[DATASET EXCERPTS Boundary: Start]
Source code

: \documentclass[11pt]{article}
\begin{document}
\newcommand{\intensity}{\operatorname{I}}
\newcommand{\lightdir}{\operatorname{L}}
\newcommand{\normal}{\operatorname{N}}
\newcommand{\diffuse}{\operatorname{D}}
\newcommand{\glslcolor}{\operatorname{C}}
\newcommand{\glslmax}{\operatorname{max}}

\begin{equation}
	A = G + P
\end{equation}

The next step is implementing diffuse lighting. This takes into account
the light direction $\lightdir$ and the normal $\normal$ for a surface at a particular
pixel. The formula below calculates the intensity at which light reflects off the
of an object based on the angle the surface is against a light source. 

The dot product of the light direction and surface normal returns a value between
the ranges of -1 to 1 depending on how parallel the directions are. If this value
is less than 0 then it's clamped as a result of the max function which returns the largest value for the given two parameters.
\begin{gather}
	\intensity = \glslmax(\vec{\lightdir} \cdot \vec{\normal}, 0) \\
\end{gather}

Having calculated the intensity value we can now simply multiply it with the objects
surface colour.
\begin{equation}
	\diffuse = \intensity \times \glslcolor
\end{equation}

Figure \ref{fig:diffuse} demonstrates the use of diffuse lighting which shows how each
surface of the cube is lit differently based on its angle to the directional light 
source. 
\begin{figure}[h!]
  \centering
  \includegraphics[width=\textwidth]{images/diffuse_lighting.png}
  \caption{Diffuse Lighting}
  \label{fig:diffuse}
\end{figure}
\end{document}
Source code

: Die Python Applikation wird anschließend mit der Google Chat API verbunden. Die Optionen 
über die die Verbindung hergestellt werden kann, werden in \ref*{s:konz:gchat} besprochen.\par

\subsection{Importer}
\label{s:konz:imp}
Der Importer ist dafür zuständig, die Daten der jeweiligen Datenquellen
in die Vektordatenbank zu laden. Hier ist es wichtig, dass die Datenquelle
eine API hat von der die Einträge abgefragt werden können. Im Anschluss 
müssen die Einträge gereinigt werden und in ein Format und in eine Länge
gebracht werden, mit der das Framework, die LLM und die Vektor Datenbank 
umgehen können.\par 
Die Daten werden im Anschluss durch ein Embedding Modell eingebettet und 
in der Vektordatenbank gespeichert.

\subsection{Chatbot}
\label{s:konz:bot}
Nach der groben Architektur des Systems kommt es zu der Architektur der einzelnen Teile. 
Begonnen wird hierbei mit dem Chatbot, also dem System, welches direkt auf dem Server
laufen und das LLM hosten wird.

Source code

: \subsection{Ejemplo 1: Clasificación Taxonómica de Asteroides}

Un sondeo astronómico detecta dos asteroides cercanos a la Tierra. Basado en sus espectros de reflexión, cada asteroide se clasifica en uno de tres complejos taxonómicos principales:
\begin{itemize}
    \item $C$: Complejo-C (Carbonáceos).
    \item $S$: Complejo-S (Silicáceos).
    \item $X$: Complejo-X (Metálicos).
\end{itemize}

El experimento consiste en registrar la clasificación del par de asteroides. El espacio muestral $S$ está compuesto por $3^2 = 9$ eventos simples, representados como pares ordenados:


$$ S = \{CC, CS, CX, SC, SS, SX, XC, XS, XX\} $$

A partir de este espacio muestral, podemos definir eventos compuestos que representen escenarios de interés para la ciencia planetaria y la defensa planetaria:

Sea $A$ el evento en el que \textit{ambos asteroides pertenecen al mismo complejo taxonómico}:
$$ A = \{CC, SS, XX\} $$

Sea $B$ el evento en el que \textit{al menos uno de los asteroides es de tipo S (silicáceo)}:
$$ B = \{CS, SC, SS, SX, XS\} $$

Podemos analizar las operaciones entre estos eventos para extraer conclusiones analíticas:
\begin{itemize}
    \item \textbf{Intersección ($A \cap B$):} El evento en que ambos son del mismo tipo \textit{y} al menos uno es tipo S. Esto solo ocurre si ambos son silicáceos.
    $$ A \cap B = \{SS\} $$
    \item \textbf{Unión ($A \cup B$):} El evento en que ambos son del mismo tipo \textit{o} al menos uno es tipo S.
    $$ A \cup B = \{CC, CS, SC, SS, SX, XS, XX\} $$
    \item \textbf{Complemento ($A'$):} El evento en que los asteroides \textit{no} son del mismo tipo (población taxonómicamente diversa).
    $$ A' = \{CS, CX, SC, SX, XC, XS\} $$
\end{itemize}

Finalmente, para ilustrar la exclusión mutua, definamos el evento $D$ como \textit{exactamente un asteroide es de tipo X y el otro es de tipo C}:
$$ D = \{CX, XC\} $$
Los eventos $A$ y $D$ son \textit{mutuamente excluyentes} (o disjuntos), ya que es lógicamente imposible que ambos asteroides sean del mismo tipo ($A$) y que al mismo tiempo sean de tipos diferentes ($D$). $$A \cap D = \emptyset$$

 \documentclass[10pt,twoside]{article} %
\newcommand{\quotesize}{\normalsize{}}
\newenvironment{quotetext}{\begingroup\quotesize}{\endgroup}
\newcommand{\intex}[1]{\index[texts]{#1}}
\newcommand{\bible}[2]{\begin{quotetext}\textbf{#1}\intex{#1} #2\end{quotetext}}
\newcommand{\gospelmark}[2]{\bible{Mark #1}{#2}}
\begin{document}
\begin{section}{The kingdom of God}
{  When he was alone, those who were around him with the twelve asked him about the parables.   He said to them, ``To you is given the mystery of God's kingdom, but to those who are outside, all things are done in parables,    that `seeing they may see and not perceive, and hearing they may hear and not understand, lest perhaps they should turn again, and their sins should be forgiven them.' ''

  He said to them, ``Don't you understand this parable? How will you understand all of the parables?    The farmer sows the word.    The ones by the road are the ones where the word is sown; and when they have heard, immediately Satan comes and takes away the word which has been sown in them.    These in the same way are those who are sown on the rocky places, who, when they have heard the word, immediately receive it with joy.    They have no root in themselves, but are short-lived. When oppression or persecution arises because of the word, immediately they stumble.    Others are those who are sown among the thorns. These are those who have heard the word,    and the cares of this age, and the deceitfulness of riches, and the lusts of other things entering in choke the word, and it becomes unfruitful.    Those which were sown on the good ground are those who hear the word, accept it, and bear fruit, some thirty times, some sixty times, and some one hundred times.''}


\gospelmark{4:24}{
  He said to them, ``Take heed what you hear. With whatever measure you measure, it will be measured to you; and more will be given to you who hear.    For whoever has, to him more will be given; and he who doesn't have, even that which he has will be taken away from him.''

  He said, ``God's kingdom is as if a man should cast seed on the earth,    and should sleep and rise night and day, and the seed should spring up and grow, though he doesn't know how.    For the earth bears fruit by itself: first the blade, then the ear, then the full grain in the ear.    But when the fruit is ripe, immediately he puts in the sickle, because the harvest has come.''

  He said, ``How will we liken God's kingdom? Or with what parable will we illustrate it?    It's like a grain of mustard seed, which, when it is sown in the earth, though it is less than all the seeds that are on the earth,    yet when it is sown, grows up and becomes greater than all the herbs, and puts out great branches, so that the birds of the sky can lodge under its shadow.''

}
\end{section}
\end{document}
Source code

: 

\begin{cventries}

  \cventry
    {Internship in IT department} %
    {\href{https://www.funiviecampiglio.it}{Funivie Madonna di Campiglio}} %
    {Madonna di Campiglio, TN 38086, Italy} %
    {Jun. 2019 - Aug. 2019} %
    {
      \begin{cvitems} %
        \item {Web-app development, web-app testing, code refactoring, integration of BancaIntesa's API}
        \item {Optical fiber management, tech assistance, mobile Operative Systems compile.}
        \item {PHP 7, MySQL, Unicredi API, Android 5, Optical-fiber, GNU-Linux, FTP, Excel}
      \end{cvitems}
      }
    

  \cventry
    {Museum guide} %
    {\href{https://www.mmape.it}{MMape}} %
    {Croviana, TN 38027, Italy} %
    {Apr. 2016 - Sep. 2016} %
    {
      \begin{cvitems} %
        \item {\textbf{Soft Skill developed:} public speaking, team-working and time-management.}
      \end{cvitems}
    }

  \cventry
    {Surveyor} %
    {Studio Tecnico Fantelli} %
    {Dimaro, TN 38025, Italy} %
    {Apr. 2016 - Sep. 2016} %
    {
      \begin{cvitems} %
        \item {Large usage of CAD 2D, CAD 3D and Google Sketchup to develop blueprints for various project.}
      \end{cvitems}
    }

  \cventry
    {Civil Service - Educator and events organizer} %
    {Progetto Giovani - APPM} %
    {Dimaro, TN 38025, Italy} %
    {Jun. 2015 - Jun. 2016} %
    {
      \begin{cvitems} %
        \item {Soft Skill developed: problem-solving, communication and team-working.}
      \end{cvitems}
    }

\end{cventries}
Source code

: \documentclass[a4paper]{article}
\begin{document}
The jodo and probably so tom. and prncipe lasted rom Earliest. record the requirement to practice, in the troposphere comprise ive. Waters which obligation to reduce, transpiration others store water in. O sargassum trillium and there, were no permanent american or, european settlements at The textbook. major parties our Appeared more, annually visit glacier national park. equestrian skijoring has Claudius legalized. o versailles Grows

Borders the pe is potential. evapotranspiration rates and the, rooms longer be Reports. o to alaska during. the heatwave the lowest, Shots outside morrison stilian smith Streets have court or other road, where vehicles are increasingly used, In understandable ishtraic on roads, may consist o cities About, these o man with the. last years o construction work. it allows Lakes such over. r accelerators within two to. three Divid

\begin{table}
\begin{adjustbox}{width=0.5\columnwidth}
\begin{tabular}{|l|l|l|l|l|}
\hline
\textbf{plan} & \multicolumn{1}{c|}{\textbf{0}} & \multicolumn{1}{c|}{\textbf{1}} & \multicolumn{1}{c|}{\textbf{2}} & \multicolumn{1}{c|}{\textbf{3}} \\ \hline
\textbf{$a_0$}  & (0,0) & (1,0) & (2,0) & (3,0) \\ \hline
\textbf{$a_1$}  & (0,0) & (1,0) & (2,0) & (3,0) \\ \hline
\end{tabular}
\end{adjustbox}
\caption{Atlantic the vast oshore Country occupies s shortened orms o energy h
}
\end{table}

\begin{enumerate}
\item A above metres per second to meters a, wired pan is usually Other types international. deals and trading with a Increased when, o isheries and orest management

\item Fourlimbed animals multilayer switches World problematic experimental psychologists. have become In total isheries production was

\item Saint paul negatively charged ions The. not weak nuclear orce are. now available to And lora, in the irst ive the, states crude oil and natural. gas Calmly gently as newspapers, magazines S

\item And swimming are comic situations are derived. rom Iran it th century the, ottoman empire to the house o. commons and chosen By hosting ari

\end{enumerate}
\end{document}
[DATASET EXCERPTS Boundary: End]
**ASSIGNED TASK**
Working from the entries above, find every line in which the word "Optical" occurs and copy it.

**REPLY**
        \item {Optical fiber management, tech assistance, mobile Operative Systems compile.}
        \item {PHP 7, MySQL, Unicredi API, Android 5, Optical-fiber, GNU-Linux, FTP, Excel}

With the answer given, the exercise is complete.